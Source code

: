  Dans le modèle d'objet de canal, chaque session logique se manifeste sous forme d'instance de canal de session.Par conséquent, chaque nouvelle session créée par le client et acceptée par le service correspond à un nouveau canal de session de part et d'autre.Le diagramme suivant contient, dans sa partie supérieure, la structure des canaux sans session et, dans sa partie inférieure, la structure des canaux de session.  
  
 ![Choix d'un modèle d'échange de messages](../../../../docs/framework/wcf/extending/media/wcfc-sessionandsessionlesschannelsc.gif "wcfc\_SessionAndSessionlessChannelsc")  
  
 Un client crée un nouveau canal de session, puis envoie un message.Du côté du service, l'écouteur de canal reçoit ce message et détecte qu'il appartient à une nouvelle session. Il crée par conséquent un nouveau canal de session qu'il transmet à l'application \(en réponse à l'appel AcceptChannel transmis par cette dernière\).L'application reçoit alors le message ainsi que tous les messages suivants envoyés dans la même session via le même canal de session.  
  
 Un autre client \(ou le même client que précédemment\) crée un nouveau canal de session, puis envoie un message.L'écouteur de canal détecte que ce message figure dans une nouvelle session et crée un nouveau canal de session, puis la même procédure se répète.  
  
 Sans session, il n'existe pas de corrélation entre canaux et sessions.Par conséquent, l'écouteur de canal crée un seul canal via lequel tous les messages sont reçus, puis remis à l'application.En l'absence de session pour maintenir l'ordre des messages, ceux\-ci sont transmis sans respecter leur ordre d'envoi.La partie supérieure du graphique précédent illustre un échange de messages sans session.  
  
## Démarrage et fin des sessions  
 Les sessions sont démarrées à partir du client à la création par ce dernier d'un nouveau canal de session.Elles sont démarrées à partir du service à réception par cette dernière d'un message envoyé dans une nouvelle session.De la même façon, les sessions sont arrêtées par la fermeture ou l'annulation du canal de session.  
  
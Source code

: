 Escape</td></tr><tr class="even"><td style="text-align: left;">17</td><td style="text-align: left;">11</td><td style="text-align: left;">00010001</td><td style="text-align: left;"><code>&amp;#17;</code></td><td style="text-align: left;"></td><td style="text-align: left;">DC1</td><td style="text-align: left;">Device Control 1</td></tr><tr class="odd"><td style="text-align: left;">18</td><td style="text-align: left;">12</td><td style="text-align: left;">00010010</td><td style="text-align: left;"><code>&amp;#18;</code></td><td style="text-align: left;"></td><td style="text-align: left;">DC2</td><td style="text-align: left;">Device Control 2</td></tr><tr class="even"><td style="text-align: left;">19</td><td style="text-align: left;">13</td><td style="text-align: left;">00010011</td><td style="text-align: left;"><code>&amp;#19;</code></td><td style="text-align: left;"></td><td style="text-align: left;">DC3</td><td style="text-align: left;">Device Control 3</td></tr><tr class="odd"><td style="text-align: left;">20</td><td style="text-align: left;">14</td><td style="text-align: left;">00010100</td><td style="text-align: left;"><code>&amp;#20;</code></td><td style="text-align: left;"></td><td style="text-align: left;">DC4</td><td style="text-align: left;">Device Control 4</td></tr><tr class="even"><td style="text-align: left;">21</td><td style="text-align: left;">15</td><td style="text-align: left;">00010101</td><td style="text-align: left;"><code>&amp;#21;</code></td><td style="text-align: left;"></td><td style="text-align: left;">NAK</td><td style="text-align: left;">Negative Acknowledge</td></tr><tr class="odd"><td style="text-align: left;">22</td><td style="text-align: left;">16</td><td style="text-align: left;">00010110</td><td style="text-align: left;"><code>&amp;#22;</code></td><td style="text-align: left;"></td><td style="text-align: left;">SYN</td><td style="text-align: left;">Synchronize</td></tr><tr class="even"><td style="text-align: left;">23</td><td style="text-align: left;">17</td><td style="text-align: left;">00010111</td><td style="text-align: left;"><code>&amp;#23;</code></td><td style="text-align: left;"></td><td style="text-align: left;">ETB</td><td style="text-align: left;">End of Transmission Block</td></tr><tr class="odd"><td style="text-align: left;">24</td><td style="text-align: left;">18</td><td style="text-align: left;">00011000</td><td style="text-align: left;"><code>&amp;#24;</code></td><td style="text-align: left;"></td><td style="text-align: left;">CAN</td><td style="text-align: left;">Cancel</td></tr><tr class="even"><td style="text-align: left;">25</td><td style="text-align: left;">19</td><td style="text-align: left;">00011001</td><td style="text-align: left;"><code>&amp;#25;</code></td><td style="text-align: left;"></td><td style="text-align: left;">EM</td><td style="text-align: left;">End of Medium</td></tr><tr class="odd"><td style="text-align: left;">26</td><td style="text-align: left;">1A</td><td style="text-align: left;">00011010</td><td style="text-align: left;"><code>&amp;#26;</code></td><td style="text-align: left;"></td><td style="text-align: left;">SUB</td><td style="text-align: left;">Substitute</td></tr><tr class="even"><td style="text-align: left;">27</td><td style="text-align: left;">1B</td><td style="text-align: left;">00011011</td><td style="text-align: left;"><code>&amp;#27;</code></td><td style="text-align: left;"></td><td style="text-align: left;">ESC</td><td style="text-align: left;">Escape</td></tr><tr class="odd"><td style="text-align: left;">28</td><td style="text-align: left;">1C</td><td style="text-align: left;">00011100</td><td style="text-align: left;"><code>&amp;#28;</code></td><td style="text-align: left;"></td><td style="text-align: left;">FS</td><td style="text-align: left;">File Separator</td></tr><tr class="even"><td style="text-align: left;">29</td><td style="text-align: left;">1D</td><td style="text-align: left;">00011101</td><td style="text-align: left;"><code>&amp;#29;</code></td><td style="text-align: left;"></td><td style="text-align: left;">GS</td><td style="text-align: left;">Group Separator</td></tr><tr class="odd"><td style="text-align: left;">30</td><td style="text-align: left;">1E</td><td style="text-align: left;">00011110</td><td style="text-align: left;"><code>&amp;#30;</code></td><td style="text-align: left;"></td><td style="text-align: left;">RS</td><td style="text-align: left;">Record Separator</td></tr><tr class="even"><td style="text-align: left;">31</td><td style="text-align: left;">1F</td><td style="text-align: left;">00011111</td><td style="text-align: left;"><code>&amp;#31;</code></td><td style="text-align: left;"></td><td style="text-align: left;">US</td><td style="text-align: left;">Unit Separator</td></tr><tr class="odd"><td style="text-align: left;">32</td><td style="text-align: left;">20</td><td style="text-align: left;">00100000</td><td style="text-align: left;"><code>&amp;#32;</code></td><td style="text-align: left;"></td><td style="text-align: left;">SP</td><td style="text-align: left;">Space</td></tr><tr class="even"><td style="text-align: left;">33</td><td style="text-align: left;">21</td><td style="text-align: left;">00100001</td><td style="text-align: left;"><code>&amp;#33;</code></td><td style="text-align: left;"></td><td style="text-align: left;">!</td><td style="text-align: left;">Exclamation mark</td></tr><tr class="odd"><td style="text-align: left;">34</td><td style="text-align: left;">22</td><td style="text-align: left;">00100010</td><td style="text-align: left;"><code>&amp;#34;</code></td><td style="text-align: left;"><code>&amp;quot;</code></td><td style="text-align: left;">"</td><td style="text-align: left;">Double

···

» Problem details: The whole listing must be reproduced exactly. Do not skip a line.

» Response box:
Source code

:  Dans le modèle d'objet de canal, chaque session logique se manifeste sous forme d'instance de canal de session.Par conséquent, chaque nouvelle session créée par le client et acceptée par le service correspond à un nouveau canal de session de part et d'autre.Le diagramme suivant contient, dans sa partie supérieure, la structure des canaux sans session et, dans sa partie inférieure, la structure des canaux de session.  
  
 ![Choix d'un modèle d'échange de messages](../../../../docs/framework/wcf/extending/media/wcfc-sessionandsessionlesschannelsc.gif "wcfc\_SessionAndSessionlessChannelsc")  
  
 Un client crée un nouveau canal de session, puis envoie un message.Du côté du service, l'écouteur de canal reçoit ce message et détecte qu'il appartient à une nouvelle session. Il crée par conséquent un nouveau canal de session qu'il transmet à l'application \(en réponse à l'appel AcceptChannel transmis par cette dernière\).L'application reçoit alors le message ainsi que tous les messages suivants envoyés dans la même session via le même canal de session.  
  
 Un autre client \(ou le même client que précédemment\) crée un nouveau canal de session, puis envoie un message.L'écouteur de canal détecte que ce message figure dans une nouvelle session et crée un nouveau canal de session, puis la même procédure se répète.  
  
 Sans session, il n'existe pas de corrélation entre canaux et sessions.Par conséquent, l'écouteur de canal crée un seul canal via lequel tous les messages sont reçus, puis remis à l'application.En l'absence de session pour maintenir l'ordre des messages, ceux\-ci sont transmis sans respecter leur ordre d'envoi.La partie supérieure du graphique précédent illustre un échange de messages sans session.  
  
## Démarrage et fin des sessions  
 Les sessions sont démarrées à partir du client à la création par ce dernier d'un nouveau canal de session.Elles sont démarrées à partir du service à réception par cette dernière d'un message envoyé dans une nouvelle session.De la même façon, les sessions sont arrêtées par la fermeture ou l'annulation du canal de session.  
  
Source code

: Escape</td></tr><tr class="even"><td style="text-align: left;">17</td><td style="text-align: left;">11</td><td style="text-align: left;">00010001</td><td style="text-align: left;"><code>&amp;#17;</code></td><td style="text-align: left;"></td><td style="text-align: left;">DC1</td><td style="text-align: left;">Device Control 1</td></tr><tr class="odd"><td style="text-align: left;">18</td><td style="text-align: left;">12</td><td style="text-align: left;">00010010</td><td style="text-align: left;"><code>&amp;#18;</code></td><td style="text-align: left;"></td><td style="text-align: left;">DC2</td><td style="text-align: left;">Device Control 2</td></tr><tr class="even"><td style="text-align: left;">19</td><td style="text-align: left;">13</td><td style="text-align: left;">00010011</td><td style="text-align: left;"><code>&amp;#19;</code></td><td style="text-align: left;"></td><td style="text-align: left;">DC3</td><td style="text-align: left;">Device Control 3</td></tr><tr class="odd"><td style="text-align: left;">20</td><td style="text-align: left;">14</td><td style="text-align: left;">00010100</td><td style="text-align: left;"><code>&amp;#20;</code></td><td style="text-align: left;"></td><td style="text-align: left;">DC4</td><td style="text-align: left;">Device Control 4</td></tr><tr class="even"><td style="text-align: left;">21</td><td style="text-align: left;">15</td><td style="text-align: left;">00010101</td><td style="text-align: left;"><code>&amp;#21;</code></td><td style="text-align: left;"></td><td style="text-align: left;">NAK</td><td style="text-align: left;">Negative Acknowledge</td></tr><tr class="odd"><td style="text-align: left;">22</td><td style="text-align: left;">16</td><td style="text-align: left;">00010110</td><td style="text-align: left;"><code>&amp;#22;</code></td><td style="text-align: left;"></td><td style="text-align: left;">SYN</td><td style="text-align: left;">Synchronize</td></tr><tr class="even"><td style="text-align: left;">23</td><td style="text-align: left;">17</td><td style="text-align: left;">00010111</td><td style="text-align: left;"><code>&amp;#23;</code></td><td style="text-align: left;"></td><td style="text-align: left;">ETB</td><td style="text-align: left;">End of Transmission Block</td></tr><tr class="odd"><td style="text-align: left;">24</td><td style="text-align: left;">18</td><td style="text-align: left;">00011000</td><td style="text-align: left;"><code>&amp;#24;</code></td><td style="text-align: left;"></td><td style="text-align: left;">CAN</td><td style="text-align: left;">Cancel</td></tr><tr class="even"><td style="text-align: left;">25</td><td style="text-align: left;">19</td><td style="text-align: left;">00011001</td><td style="text-align: left;"><code>&amp;#25;</code></td><td style="text-align: left;"></td><td style="text-align: left;">EM</td><td style="text-align: left;">End of Medium</td></tr><tr class="odd"><td style="text-align: left;">26</td><td style="text-align: left;">1A</td><td style="text-align: left;">00011010</td><td style="text-align: left;"><code>&amp;#26;</code></td><td style="text-align: left;"></td><td style="text-align: left;">SUB</td><td style="text-align: left;">Substitute</td></tr><tr class="even"><td style="text-align: left;">27</td><td style="text-align: left;">1B</td><td style="text-align: left;">00011011</td><td style="text-align: left;"><code>&amp;#27;</code></td><td style="text-align: left;"></td><td style="text-align: left;">ESC</td><td style="text-align: left;">Escape</td></tr><tr class="odd"><td style="text-align: left;">28</td><td style="text-align: left;">1C</td><td style="text-align: left;">00011100</td><td style="text-align: left;"><code>&amp;#28;</code></td><td style="text-align: left;"></td><td style="text-align: left;">FS</td><td style="text-align: left;">File Separator</td></tr><tr class="even"><td style="text-align: left;">29</td><td style="text-align: left;">1D</td><td style="text-align: left;">00011101</td><td style="text-align: left;"><code>&amp;#29;</code></td><td style="text-align: left;"></td><td style="text-align: left;">GS</td><td style="text-align: left;">Group Separator</td></tr><tr class="odd"><td style="text-align: left;">30</td><td style="text-align: left;">1E</td><td style="text-align: left;">00011110</td><td style="text-align: left;"><code>&amp;#30;</code></td><td style="text-align: left;"></td><td style="text-align: left;">RS</td><td style="text-align: left;">Record Separator</td></tr><tr class="even"><td style="text-align: left;">31</td><td style="text-align: left;">1F</td><td style="text-align: left;">00011111</td><td style="text-align: left;"><code>&amp;#31;</code></td><td style="text-align: left;"></td><td style="text-align: left;">US</td><td style="text-align: left;">Unit Separator</td></tr><tr class="odd"><td style="text-align: left;">32</td><td style="text-align: left;">20</td><td style="text-align: left;">00100000</td><td style="text-align: left;"><code>&amp;#32;</code></td><td style="text-align: left;"></td><td style="text-align: left;">SP</td><td style="text-align: left;">Space</td></tr><tr class="even"><td style="text-align: left;">33</td><td style="text-align: left;">21</td><td style="text-align: left;">00100001</td><td style="text-align: left;"><code>&amp;#33;</code></td><td style="text-align: left;"></td><td style="text-align: left;">!</td><td style="text-align: left;">Exclamation mark</td></tr><tr class="odd"><td style="text-align: left;">34</td><td style="text-align: left;">22</td><td style="text-align: left;">00100010</td><td style="text-align: left;"><code>&amp;#34;</code></td><td style="text-align: left;"><code>&amp;quot;</code></td><td style="text-align: left;">"</td><td style="text-align: left;">Double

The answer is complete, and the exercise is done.